- [PROMPT] Which lines below contain the word "cadastro"? Copy each of them.

- [EXERCISE INPUT]

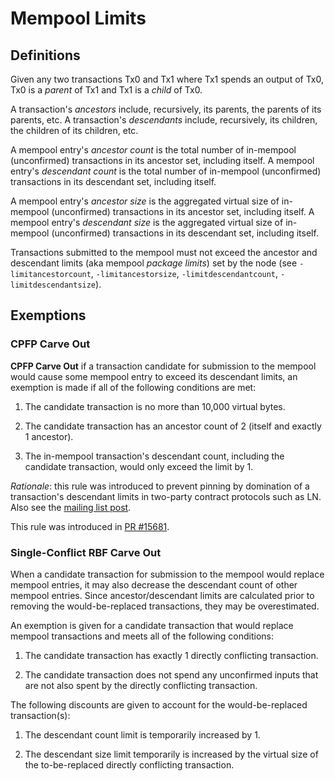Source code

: # Mempool Limits

## Definitions

Given any two transactions Tx0 and Tx1 where Tx1 spends an output of Tx0,
Tx0 is a *parent* of Tx1 and Tx1 is a *child* of Tx0.

A transaction's *ancestors* include, recursively, its parents, the parents of its parents, etc.
A transaction's *descendants* include, recursively, its children, the children of its children, etc.

A mempool entry's *ancestor count* is the total number of in-mempool (unconfirmed) transactions in
its ancestor set, including itself.
A mempool entry's *descendant count* is the total number of in-mempool (unconfirmed) transactions in
its descendant set, including itself.

A mempool entry's *ancestor size* is the aggregated virtual size of in-mempool (unconfirmed)
transactions in its ancestor set, including itself.
A mempool entry's *descendant size* is the aggregated virtual size of in-mempool (unconfirmed)
transactions in its descendant set, including itself.

Transactions submitted to the mempool must not exceed the ancestor and descendant limits (aka
mempool *package limits*) set by the node (see `-limitancestorcount`, `-limitancestorsize`,
`-limitdescendantcount`, `-limitdescendantsize`).

## Exemptions

### CPFP Carve Out

**CPFP Carve Out** if a transaction candidate for submission to the
mempool would cause some mempool entry to exceed its descendant limits, an exemption is made if all
of the following conditions are met:

1. The candidate transaction is no more than 10,000 virtual bytes.

2. The candidate transaction has an ancestor count of 2 (itself and exactly 1 ancestor).

3. The in-mempool transaction's descendant count, including the candidate transaction, would only
   exceed the limit by 1.

*Rationale*: this rule was introduced to prevent pinning by domination of a transaction's descendant
limits in two-party contract protocols such as LN.  Also see the [mailing list
post](https://lists.linuxfoundation.org/pipermail/globe-dev/2018-November/016518.html).

This rule was introduced in [PR #15681](https://github.com/globe/globe/pull/15681).

### Single-Conflict RBF Carve Out

When a candidate transaction for submission to the mempool would replace mempool entries, it may
also decrease the descendant count of other mempool entries. Since ancestor/descendant limits are
calculated prior to removing the would-be-replaced transactions, they may be overestimated.

An exemption is given for a candidate transaction that would replace mempool transactions and meets
all of the following conditions:

1. The candidate transaction has exactly 1 directly conflicting transaction.

2. The candidate transaction does not spend any unconfirmed inputs that are not also spent by the
   directly conflicting transaction.

The following discounts are given to account for the would-be-replaced transaction(s):

1. The descendant count limit is temporarily increased by 1.

2. The descendant size limit temporarily is increased by the virtual size of the to-be-replaced
   directly conflicting transaction.

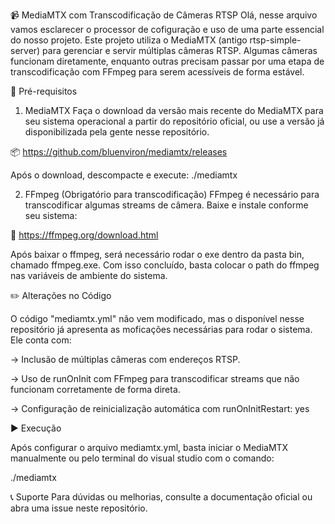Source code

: 📹 MediaMTX com Transcodificação de Câmeras RTSP
Olá, nesse arquivo vamos esclarecer o processor de cofiguração e uso de uma parte essencial do nosso projeto. Este projeto utiliza o MediaMTX (antigo rtsp-simple-server) para gerenciar e servir múltiplas câmeras RTSP. Algumas câmeras funcionam diretamente, enquanto outras precisam passar por uma etapa de transcodificação com FFmpeg para serem acessíveis de forma estável.

🔧 Pré-requisitos
1. MediaMTX
Faça o download da versão mais recente do MediaMTX para seu sistema operacional a partir do repositório oficial, ou use a versão já disponibilizada pela gente nesse repositório.

📦 https://github.com/bluenviron/mediamtx/releases

Após o download, descompacte e execute:
./mediamtx

2. FFmpeg (Obrigatório para transcodificação)
FFmpeg é necessário para transcodificar algumas streams de câmera. Baixe e instale conforme seu sistema:

🔗 https://ffmpeg.org/download.html

Após baixar o ffmpeg, será necessário rodar o exe dentro da pasta bin, chamado ffmpeg.exe.
Com isso concluído, basta colocar o path do ffmpeg nas variáveis de ambiente do sistema.

✏️ Alterações no Código

O código "mediamtx.yml" não vem modificado, mas o disponível nesse repositório já apresenta as moficações necessárias para rodar o sistema.
Ele conta com:

-> Inclusão de múltiplas câmeras com endereços RTSP.

-> Uso de runOnInit com FFmpeg para transcodificar streams que não funcionam corretamente de forma direta.

-> Configuração de reinicialização automática com runOnInitRestart: yes

▶️ Execução

Após configurar o arquivo mediamtx.yml, basta iniciar o MediaMTX manualmente ou pelo terminal do visual studio com o comando:

./mediamtx

📞 Suporte
Para dúvidas ou melhorias, consulte a documentação oficial ou abra uma issue neste repositório.
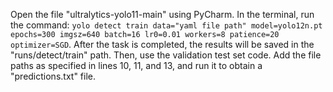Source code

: Open the file "ultralytics-yolo11-main" using PyCharm. In the terminal, run the command: `yolo detect train data="yaml file path" model=yolo12n.pt epochs=300 imgsz=640 batch=16 lr0=0.01 workers=8 patience=20 optimizer=SGD`. After the task is completed, the results will be saved in the "runs/detect/train" path. Then, use the validation test set code. Add the file paths as specified in lines 10, 11, and 13, and run it to obtain a "predictions.txt" file.
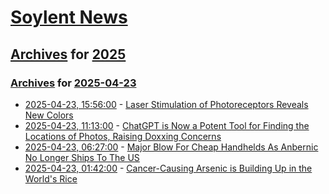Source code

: # [Soylent News](../../../README.md)

## [Archives](../../index.md) for [2025](../index.md)

### [Archives](../../index.md) for [2025-04-23](index.md)

* [2025-04-23, 15:56:00](https://soylentnews.org/article.pl?sid=25/04/22/015230&from=rss) - [Laser Stimulation of Photoreceptors Reveals New Colors](https://soylentnews.org/article.pl?sid=25/04/22/015230&from=rss)
* [2025-04-23, 11:13:00](https://soylentnews.org/article.pl?sid=25/04/22/011227&from=rss) - [ChatGPT is Now a Potent Tool for Finding the Locations of Photos, Raising Doxxing Concerns](https://soylentnews.org/article.pl?sid=25/04/22/011227&from=rss)
* [2025-04-23, 06:27:00](https://soylentnews.org/article.pl?sid=25/04/22/0055253&from=rss) - [Major Blow For Cheap Handhelds As Anbernic No Longer Ships To The US](https://soylentnews.org/article.pl?sid=25/04/22/0055253&from=rss)
* [2025-04-23, 01:42:00](https://soylentnews.org/article.pl?sid=25/04/22/0052214&from=rss) - [Cancer-Causing Arsenic is Building Up in the World's Rice](https://soylentnews.org/article.pl?sid=25/04/22/0052214&from=rss)

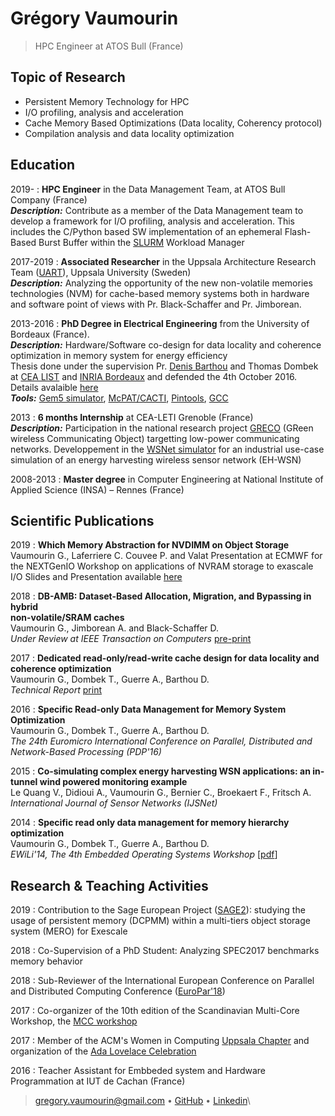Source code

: Grégory Vaumourin
=================

>  HPC Engineer at ATOS Bull (France)


Topic of Research 
-----------------

* Persistent Memory Technology for HPC
* I/O profiling, analysis and acceleration 
* Cache Memory Based Optimizations (Data locality, Coherency protocol)
* Compilation analysis and data locality optimization 

Education
---------

2019-
:   **HPC Engineer**  in the Data Management Team, at ATOS Bull Company (France)\
    __*Description:*__ Contribute as a member of the Data Management team to develop a framework for I/O profiling, analysis and acceleration. This includes the C/Python based SW implementation of an ephemeral Flash-Based Burst Buffer within the [SLURM][24] Workload Manager


2017-2019
:   **Associated Researcher**  in the Uppsala Architecture Research Team ([UART][22]), Uppsala University (Sweden)\
    __*Description:*__ Analyzing the opportunity of the new non-volatile memories technologies (NVM) for cache-based memory systems both in hardware and software point of views with Pr. Black-Schaffer and Pr. Jimborean.


2013-2016
:   **PhD Degree in Electrical Engineering** from the University of Bordeaux (France).\
    __*Description:*__ Hardware/Software co-design for data locality and coherence optimization in memory system for energy efficiency\
    Thesis done under the supervision Pr. [Denis Barthou][9] and Thomas Dombek at [CEA LIST][13] and [INRIA Bordeaux][10] and defended the 4th October 2016. Details avalaible [here][7]\
   __*Tools:*__ [Gem5 simulator][15], [McPAT/CACTI][16], [Pintools][20], [GCC][17]


2013
:    **6 months Internship** at CEA-LETI Grenoble (France)\
     __*Description:*__ Participation in the national research project [GRECO][4] (GReen wireless Communicating Object) targetting low-power communicating networks. Developpement in the [WSNet simulator][5] for an industrial use-case simulation of an energy harvesting wireless sensor network (EH-WSN) 


2008-2013
:   **Master degree** in Computer Engineering at National Institute of Applied Science (INSA) – Rennes (France)


Scientific Publications
------------

2019
:   **Which Memory Abstraction for NVDIMM on Object Storage** \
    Vaumourin G., Laferriere C. Couvee P. and Valat
    Presentation at ECMWF for the NEXTGenIO Workshop on applications of NVRAM storage to exascale I/O 
    Slides and Presentation available [here][25]

2018
:   **DB-AMB: Dataset-Based Allocation, Migration, and Bypassing in hybrid** \
    **non-volatile/SRAM caches** \
    Vaumourin G., Jimborean A. and Black-Schaffer D.\
    *Under Review at IEEE Transaction on Computers* [pre-print][21] 

2017
:   **Dedicated read-only/read-write cache design for data locality and coherence optimization**\
    Vaumourin G., Dombek T., Guerre A., Barthou D.\
    *Technical Report* [print][6] 

2016
:   **Specific Read-only Data Management for Memory System Optimization**\
    Vaumourin G., Dombek T., Guerre A., Barthou D.\
    *The 24th Euromicro International Conference on Parallel, Distributed and Network-Based Processing (PDP'16)*


2015
:   **Co-simulating complex energy harvesting WSN applications: an in-tunnel wind powered monitoring example**\
    Le Quang V., Didioui A., Vaumourin G., Bernier C., Broekaert F., Fritsch A. \
    *International Journal of Sensor Networks (IJSNet)*


2014
:   **Specific read only data management for memory hierarchy optimization**\
    Vaumourin G., Dombek T., Guerre A., Barthou D.\
    *EWiLi'14, The 4th Embedded Operating Systems Workshop* [[pdf][2]]

    

Research & Teaching Activities
------------

2019
:   Contribution to the Sage European Project ([SAGE2][23]): studying the usage of persistent memory (DCPMM) within a multi-tiers object storage system (MERO) for Exescale

2018
:   Co-Supervision of a PhD Student: Analyzing SPEC2017 benchmarks memory behavior

2018
:   Sub-Reviewer of the International European Conference on Parallel and Distributed Computing Conference ([EuroPar'18][19])

2017
:   Co-organizer of the 10th edition of the Scandinavian Multi-Core Workshop, the [MCC workshop][8] 

2017
:   Member of the ACM's Women in Computing [Uppsala Chapter][14] and organization of the [Ada Lovelace Celebration][18]

2016
:   Teacher Assistant for Embbeded system and Hardware Programmation at IUT de Cachan (France)


> <gregory.vaumourin@gmail.com> • 
> [GitHub][1] • [Linkedin][3]\


[1]: https://github.com/gvaumour/
[2]: https://hal.archives-ouvertes.fr/hal-01090218/document
[3]: https://fr.linkedin.com/in/grégory-vaumourin-597a7397
[4]: http://greco.irisa.fr/
[5]: http://wsnet.gforge.inria.fr/
[6]: https://github.com/gvaumour/gvaumour.github.io/blob/master/report.pdf
[7]: https://www.theses.fr/2016BORD0173
[8]: http://www.it.uu.se/research/upmarc/events/MCC2017
[9]: http://www.labri.fr/perso/barthou/
[10]:https://www.inria.fr/equipes/storm
[11]:http://www.it.uu.se/katalog/davbl791
[12]:http://katalog.uu.se/profile/?id=N12-1860
[13]: http://www-list.cea.fr/en/
[14]: https://uu.acm.org/
[15]: http://www.gem5.org/Main_Page
[16]: http://www.hpl.hp.com/research/mcpat/
[17]: https://gcc.gnu.org/
[18]: http://adalovelace-celebration.acm.org/
[19]: https://europar2018.org/
[20]: https://software.intel.com/en-us/articles/pin-a-dynamic-binary-instrumentation-tool
[21]: https://github.com/gvaumour/gvaumour.github.io/blob/master/tc.pdf
[22]: https://www.it.uu.se/research/group/uart
[23]: https://cordis.europa.eu/project/rcn/216312/factsheet/fr
[24]: https://slurm.schedmd.com/
[25]: https://www.ecmwf.int/en/learning/workshops/nextgenio-workshop-applications-nvram-storage-exascale-i-o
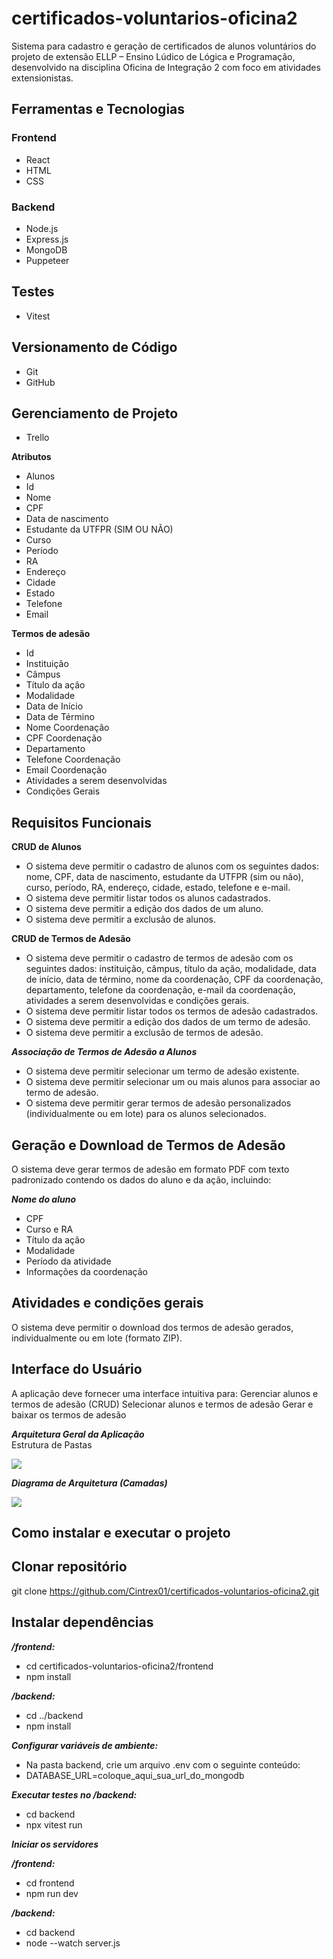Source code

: # certificados-voluntarios-oficina2
Sistema para cadastro e geração de certificados de alunos voluntários do projeto de extensão ELLP – Ensino Lúdico de Lógica e Programação, desenvolvido na disciplina Oficina de Integração 2 com foco em atividades extensionistas.

## Ferramentas e Tecnologias

### Frontend
- React
- HTML
- CSS

### Backend
- Node.js
- Express.js
- MongoDB
- Puppeteer

## Testes 

- Vitest

## Versionamento de Código

- Git
- GitHub

## Gerenciamento de Projeto

- Trello

**Atributos**
- Alunos
- Id
- Nome
- CPF
- Data de nascimento
- Estudante da UTFPR (SIM OU NÃO)
- Curso
- Período
- RA
- Endereço
- Cidade
- Estado
- Telefone
- Email

**Termos de adesão**
- Id
- Instituição
- Câmpus
- Título da ação
- Modalidade
- Data de Início
- Data de Término
- Nome Coordenação
- CPF Coordenação
- Departamento 
- Telefone Coordenação
- Email Coordenação
- Atividades a serem desenvolvidas
- Condições Gerais


## Requisitos Funcionais

__CRUD de Alunos__
- O sistema deve permitir o cadastro de alunos com os seguintes dados: nome, CPF, data de nascimento, estudante da UTFPR (sim ou não), curso, período, RA, endereço, cidade, estado, telefone e e-mail.
- O sistema deve permitir listar todos os alunos cadastrados.
- O sistema deve permitir a edição dos dados de um aluno.
- O sistema deve permitir a exclusão de alunos.

__CRUD de Termos de Adesão__
- O sistema deve permitir o cadastro de termos de adesão com os seguintes dados: instituição, câmpus, título da ação, modalidade, data de início, data de término, nome da coordenação, CPF da coordenação, departamento, telefone da coordenação, e-mail da coordenação, atividades a serem desenvolvidas e condições gerais.
- O sistema deve permitir listar todos os termos de adesão cadastrados.
- O sistema deve permitir a edição dos dados de um termo de adesão.
- O sistema deve permitir a exclusão de termos de adesão.


***Associação de Termos de Adesão a Alunos***
- O sistema deve permitir selecionar um termo de adesão existente.
- O sistema deve permitir selecionar um ou mais alunos para associar ao termo de adesão.
- O sistema deve permitir gerar termos de adesão personalizados (individualmente ou em lote) para os alunos selecionados.

## Geração e Download de Termos de Adesão
O sistema deve gerar termos de adesão em formato PDF com texto padronizado contendo os dados do aluno e da ação, incluindo:

***Nome do aluno***
- CPF
- Curso e RA
- Título da ação
- Modalidade
- Período da atividade
- Informações da coordenação

## Atividades e condições gerais

O sistema deve permitir o download dos termos de adesão gerados, individualmente ou em lote (formato ZIP).

## Interface do Usuário

A aplicação deve fornecer uma interface intuitiva para:
Gerenciar alunos e termos de adesão (CRUD)
Selecionar alunos e termos de adesão
Gerar e baixar os termos de adesão

***Arquitetura Geral da Aplicação***\
Estrutura de Pastas

![](https://i.ibb.co/JR9tNhqN/Estrutura-Pastas.png)

***Diagrama de Arquitetura (Camadas)***

![](https://i.ibb.co/Y7zKgcGV/Diagrama-de-Arquitetura-Camadas.png)

## Como instalar e executar o projeto

## Clonar repositório
git clone https://github.com/Cintrex01/certificados-voluntarios-oficina2.git

## Instalar dependências

***/frontend:***
- cd certificados-voluntarios-oficina2/frontend
- npm install	

***/backend:***
- cd ../backend
- npm install

***Configurar variáveis de ambiente:***
- Na pasta backend, crie um arquivo .env com o seguinte conteúdo:
- DATABASE_URL=coloque_aqui_sua_url_do_mongodb

***Executar testes no /backend:***
- cd backend
- npx vitest run

***Iniciar os servidores***

***/frontend:***
- cd frontend
- npm run dev

***/backend:***
- cd backend
- node --watch server.js
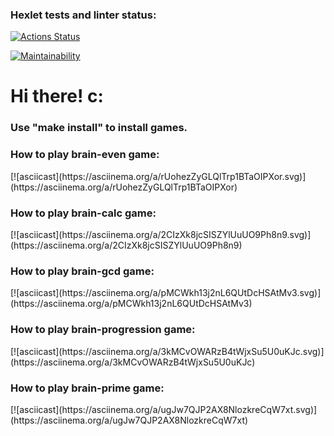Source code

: ### Hexlet tests and linter status:
[![Actions Status](https://github.com/Akirushk/frontend-project-44/actions/workflows/hexlet-check.yml/badge.svg)](https://github.com/Akirushk/frontend-project-44/actions)

[![Maintainability](https://api.codeclimate.com/v1/badges/37e3189e4ac2201a0af8/maintainability)](https://codeclimate.com/github/Akirushk/frontend-project-44/maintainability)

<h1>Hi there! c:</h1>
<h3>Use "make install" to install games.</h3>
<h3>How to play brain-even game:</h3>
[![asciicast](https://asciinema.org/a/rUohezZyGLQlTrp1BTaOIPXor.svg)](https://asciinema.org/a/rUohezZyGLQlTrp1BTaOIPXor)
<h3>How to play brain-calc game:</h3>
[![asciicast](https://asciinema.org/a/2CIzXk8jcSISZYlUuUO9Ph8n9.svg)](https://asciinema.org/a/2CIzXk8jcSISZYlUuUO9Ph8n9)
<h3>How to play brain-gcd game:</h3>
[![asciicast](https://asciinema.org/a/pMCWkh13j2nL6QUtDcHSAtMv3.svg)](https://asciinema.org/a/pMCWkh13j2nL6QUtDcHSAtMv3)
<h3>How to play brain-progression game:</h3>
[![asciicast](https://asciinema.org/a/3kMCvOWARzB4tWjxSu5U0uKJc.svg)](https://asciinema.org/a/3kMCvOWARzB4tWjxSu5U0uKJc)
<h3>How to play brain-prime game:</h3>
[![asciicast](https://asciinema.org/a/ugJw7QJP2AX8NlozkreCqW7xt.svg)](https://asciinema.org/a/ugJw7QJP2AX8NlozkreCqW7xt)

- [ANSWER FOR THE TASK]
Sistema para cadastro e geração de certificados de alunos voluntários do projeto de extensão ELLP – Ensino Lúdico de Lógica e Programação, desenvolvido na disciplina Oficina de Integração 2 com foco em atividades extensionistas.
- O sistema deve permitir o cadastro de alunos com os seguintes dados: nome, CPF, data de nascimento, estudante da UTFPR (sim ou não), curso, período, RA, endereço, cidade, estado, telefone e e-mail.
- O sistema deve permitir o cadastro de termos de adesão com os seguintes dados: instituição, câmpus, título da ação, modalidade, data de início, data de término, nome da coordenação, CPF da coordenação, departamento, telefone da coordenação, e-mail da coordenação, atividades a serem desenvolvidas e condições gerais.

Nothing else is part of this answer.